Choisir entre le régime du réel et du micro foncier pour ses revenus locatifs

Deux régimes ont été mis en place en France pour l’imposition des revenus fonciers et locatifs. Il s’agit du micro-foncier et du réel. Avant de choisir l’un de ces régimes, vous devez prendre en compte quelques paramètres, notamment le montant des loyers encaissés et l’importance de vos charges.

Choix du micro-foncier

Ce régime est réservé aux propriétaires considérés comme « petits ». Il est en effet impératif que vos revenus locatifs annuels soient inférieurs à 15 000 €, hors charges, pour que vous puissiez en bénéficier, soit 1 250 € par mois. Si vous avez opté pour le micro-foncier, vous mettrez à profit un abattement forfaitaire de 30 % sur votre revenu foncier avant que l’imposition sur le revenu et les prélèvements sociaux soient effectués. Par exemple, si vous faites une déclaration de 10 000 € concernant vos loyers perçus sur l’année 2018, l’imposition ne concernera que 7 000 €. En considérant que votre taux marginal d’impôt sur le revenu est de 14 %, vous aurez à payer 980 €, soit moins de 10 % de la somme que vous toucherez réellement.

Retenez que si vous avez peu de charges à supporter, l’idéal est d’opter pour le micro-foncier. Notez que ce régime est incompatible avec des dispositifs de défiscalisation, comme la loi Pinel. Avant de prendre une décision définitive, faites-vous accompagner par un comptable conseil en LMNP pour savoir si le micro-foncier est l’option fiscale la mieux indiquée.

Choix du régime réel

Vous avez la possibilité de choisir le régime réel, peu importe le montant des loyers que vous avez perçus. Mais vous êtes obligé de le préférer si vous avez plus de 15 000 € par an. L’avantage majeur de ce régime est que toutes vos charges déductibles des revenus fonciers avant imposition sont prises en compte. Ces charges sont nombreuses et s’étendent aux dépenses de travaux, de rénovation et de réparation, les intérêts de l’emprunt et l’assurance emprunteur, la réalisation de diagnostics immobiliers, les charges de copropriété excepté les charges locatives récupérables, la taxe foncière et l’assurance des loyers impayés.

Vous devez privilégier le régime réel si l’ensemble de vos charges dépasse 30 % du montant des loyers. Il est possible que vous vous retrouviez dans une situation où vous générez un déficit. Ce déficit peut être imputé sur les revenus fonciers et également sur l’intégralité de vos revenus. En cas de perte d’argent sur la location, ce qui peut arriver par exemple en cas d’importants travaux, il est possible de déduire des revenus globaux jusqu’à 10 700 € par an durant les 10 années à venir.

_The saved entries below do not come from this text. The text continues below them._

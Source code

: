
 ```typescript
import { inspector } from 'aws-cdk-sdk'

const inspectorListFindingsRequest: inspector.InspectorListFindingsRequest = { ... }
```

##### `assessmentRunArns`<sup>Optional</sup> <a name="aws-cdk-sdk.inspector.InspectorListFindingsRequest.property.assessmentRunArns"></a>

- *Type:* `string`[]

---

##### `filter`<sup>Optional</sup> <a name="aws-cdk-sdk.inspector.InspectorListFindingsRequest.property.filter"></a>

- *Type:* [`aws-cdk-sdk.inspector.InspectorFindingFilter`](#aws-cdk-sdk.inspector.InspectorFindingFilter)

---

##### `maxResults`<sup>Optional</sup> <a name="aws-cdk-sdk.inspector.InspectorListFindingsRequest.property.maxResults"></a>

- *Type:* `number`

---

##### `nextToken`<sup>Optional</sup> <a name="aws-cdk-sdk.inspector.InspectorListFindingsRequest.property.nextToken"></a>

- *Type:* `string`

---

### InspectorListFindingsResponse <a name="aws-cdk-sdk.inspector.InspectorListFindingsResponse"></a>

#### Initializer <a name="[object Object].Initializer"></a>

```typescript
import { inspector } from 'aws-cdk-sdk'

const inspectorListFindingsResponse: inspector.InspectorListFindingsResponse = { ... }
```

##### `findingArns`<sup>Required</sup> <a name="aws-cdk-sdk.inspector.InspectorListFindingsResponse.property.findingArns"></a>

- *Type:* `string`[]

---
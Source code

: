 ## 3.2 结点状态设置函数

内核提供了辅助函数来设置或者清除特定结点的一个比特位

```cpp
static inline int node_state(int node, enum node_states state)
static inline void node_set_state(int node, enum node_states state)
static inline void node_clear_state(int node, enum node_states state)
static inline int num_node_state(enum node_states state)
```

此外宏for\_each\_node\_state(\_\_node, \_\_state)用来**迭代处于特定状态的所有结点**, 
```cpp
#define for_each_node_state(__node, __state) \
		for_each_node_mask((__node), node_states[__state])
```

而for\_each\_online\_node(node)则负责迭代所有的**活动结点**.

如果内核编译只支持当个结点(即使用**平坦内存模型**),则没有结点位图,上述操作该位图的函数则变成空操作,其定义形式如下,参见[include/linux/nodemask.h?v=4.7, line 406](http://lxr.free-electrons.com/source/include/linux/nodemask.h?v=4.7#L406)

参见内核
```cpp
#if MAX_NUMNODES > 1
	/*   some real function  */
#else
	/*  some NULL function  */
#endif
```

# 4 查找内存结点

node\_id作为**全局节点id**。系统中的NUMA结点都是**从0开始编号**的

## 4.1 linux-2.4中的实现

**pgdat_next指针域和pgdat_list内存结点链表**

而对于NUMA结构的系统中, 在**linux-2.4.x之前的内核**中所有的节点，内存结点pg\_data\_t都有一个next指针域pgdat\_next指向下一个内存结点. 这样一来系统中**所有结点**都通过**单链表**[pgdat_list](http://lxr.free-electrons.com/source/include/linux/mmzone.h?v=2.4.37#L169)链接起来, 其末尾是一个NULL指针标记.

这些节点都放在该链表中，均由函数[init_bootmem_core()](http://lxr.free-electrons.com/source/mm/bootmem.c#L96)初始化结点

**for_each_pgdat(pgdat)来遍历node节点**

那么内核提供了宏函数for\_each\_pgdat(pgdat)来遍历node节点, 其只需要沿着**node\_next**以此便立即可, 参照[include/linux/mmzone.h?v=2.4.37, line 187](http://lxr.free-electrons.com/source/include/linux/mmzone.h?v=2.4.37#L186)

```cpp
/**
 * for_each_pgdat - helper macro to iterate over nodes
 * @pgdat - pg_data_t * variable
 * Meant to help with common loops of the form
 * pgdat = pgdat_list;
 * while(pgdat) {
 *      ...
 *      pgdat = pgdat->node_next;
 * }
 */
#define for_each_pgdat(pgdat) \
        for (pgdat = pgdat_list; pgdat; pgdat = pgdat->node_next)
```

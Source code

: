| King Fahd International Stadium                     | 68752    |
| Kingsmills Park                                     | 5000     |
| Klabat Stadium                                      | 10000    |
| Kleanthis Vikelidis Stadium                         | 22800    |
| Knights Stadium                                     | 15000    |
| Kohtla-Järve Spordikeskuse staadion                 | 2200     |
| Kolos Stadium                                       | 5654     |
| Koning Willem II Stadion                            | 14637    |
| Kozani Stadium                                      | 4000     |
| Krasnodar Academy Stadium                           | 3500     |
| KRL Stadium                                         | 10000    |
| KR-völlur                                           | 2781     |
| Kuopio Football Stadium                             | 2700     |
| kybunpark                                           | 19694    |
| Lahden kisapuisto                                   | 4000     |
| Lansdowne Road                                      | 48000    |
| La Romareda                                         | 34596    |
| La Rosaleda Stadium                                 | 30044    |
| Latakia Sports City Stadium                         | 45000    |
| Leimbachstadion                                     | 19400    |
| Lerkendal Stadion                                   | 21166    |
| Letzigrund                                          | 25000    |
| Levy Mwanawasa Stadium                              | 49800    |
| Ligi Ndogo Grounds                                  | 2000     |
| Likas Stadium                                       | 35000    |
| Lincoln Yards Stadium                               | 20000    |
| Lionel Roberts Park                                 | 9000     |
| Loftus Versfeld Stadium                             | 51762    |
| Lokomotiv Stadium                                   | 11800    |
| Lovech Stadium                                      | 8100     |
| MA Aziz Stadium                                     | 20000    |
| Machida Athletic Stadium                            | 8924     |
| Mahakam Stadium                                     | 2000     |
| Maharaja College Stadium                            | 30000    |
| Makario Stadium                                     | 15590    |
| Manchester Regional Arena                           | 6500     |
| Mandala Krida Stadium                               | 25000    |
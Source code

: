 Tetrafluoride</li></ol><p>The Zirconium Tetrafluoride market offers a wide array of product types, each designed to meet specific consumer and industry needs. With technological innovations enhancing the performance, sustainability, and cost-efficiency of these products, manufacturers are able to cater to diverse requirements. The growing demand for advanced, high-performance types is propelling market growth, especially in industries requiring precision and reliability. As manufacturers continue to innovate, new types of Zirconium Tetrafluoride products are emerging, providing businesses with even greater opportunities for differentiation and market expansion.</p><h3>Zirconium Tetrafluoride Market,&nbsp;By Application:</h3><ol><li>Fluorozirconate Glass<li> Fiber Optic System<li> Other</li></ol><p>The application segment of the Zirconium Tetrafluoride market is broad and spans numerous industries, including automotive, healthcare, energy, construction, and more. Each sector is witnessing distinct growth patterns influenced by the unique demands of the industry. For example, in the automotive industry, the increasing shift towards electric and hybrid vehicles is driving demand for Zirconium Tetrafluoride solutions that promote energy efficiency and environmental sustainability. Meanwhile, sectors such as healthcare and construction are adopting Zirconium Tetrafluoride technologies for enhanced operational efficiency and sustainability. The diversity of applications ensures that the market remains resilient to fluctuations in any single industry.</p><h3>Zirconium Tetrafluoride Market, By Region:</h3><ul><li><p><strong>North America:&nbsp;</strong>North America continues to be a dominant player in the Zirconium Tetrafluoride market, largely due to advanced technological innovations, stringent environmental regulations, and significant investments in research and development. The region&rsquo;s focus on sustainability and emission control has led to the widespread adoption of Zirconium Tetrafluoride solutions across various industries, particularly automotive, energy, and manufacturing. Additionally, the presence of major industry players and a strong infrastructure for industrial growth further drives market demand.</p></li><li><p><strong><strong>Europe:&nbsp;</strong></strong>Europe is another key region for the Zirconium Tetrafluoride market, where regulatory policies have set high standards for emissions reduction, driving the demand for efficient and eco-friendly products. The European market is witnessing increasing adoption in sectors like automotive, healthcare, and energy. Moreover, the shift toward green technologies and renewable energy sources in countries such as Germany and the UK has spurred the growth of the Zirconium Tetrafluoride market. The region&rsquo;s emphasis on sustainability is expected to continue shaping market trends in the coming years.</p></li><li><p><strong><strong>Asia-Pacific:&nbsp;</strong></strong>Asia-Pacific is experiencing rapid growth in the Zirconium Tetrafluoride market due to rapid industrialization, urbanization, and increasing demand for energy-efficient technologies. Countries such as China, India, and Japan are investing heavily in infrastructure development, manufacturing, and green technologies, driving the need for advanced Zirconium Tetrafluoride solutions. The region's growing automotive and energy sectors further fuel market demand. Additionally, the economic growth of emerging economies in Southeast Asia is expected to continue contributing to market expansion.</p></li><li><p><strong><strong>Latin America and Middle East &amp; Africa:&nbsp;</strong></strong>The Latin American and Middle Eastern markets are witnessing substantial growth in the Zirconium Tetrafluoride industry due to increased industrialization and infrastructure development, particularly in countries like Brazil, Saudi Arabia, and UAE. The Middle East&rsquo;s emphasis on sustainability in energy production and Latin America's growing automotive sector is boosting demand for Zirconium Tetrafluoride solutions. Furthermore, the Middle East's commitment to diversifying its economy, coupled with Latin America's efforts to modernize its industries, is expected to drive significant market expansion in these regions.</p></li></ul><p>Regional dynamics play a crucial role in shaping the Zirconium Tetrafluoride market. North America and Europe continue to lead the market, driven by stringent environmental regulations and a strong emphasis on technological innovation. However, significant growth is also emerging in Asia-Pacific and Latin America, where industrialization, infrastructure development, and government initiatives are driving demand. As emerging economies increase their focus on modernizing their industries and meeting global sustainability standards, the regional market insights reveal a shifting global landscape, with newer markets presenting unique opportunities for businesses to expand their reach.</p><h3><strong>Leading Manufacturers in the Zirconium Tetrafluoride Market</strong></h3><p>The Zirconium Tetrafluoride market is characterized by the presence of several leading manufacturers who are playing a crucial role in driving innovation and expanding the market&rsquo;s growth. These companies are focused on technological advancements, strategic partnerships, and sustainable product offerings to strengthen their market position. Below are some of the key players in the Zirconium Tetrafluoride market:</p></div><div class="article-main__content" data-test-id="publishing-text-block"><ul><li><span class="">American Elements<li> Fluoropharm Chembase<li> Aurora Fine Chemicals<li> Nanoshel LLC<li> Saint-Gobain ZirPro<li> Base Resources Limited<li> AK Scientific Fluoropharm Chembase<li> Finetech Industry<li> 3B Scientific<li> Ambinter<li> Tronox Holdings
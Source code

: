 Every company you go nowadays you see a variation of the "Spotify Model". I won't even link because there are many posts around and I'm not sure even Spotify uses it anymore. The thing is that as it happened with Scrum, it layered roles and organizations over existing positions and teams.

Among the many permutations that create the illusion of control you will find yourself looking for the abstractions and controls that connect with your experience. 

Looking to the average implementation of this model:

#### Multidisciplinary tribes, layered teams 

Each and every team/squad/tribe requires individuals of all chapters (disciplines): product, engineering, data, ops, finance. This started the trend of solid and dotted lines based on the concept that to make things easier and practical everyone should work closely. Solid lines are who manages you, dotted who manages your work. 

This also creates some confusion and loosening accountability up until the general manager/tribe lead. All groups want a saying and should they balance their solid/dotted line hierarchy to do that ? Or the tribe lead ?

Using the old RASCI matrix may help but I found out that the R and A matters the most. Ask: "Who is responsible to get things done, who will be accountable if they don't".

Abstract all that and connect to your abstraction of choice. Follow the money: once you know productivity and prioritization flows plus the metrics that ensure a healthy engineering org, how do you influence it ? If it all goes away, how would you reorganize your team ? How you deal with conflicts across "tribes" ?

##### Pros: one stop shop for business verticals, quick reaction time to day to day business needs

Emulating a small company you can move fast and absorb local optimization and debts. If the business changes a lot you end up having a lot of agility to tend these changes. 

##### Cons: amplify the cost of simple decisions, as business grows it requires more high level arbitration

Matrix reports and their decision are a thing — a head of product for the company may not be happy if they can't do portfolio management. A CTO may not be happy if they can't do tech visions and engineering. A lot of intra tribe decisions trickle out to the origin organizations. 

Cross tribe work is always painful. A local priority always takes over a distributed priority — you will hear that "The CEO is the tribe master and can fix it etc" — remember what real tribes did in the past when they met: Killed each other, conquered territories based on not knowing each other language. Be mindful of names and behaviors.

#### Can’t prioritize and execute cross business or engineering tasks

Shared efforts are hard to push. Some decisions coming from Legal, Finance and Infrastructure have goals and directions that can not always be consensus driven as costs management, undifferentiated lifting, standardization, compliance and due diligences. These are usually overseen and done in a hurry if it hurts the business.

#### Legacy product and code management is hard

Retenez que si vous touchez moins de 15 000 € de revenus fonciers annuels, vous êtes libre de choisir le régime réel. Le choix est irrévocable durant les 3 années suivantes.

Micro foncier ou régime réel : déclaration des revenus fonciers

Avec le régime micro-foncier, le calcul du revenu foncier n’est pas compliqué. Il suffit de reporter le montant total des loyers hors charges dans la déclaration n° 2042, ligne 4BE. Un abattement forfaitaire de 30 % est automatiquement appliqué par les services fiscaux. S’il s’agit du régime réel, vous devez renseigner dans les détails la déclaration n° 2044 et reporter le résultat obtenu dans la déclaration n° 2042, à la ligne 4BA.

Pour finir, sachez qu’entre le micro-foncier et le réel, le choix parfait est celui où les revenus fonciers sont les plus faibles par rapport aux charges.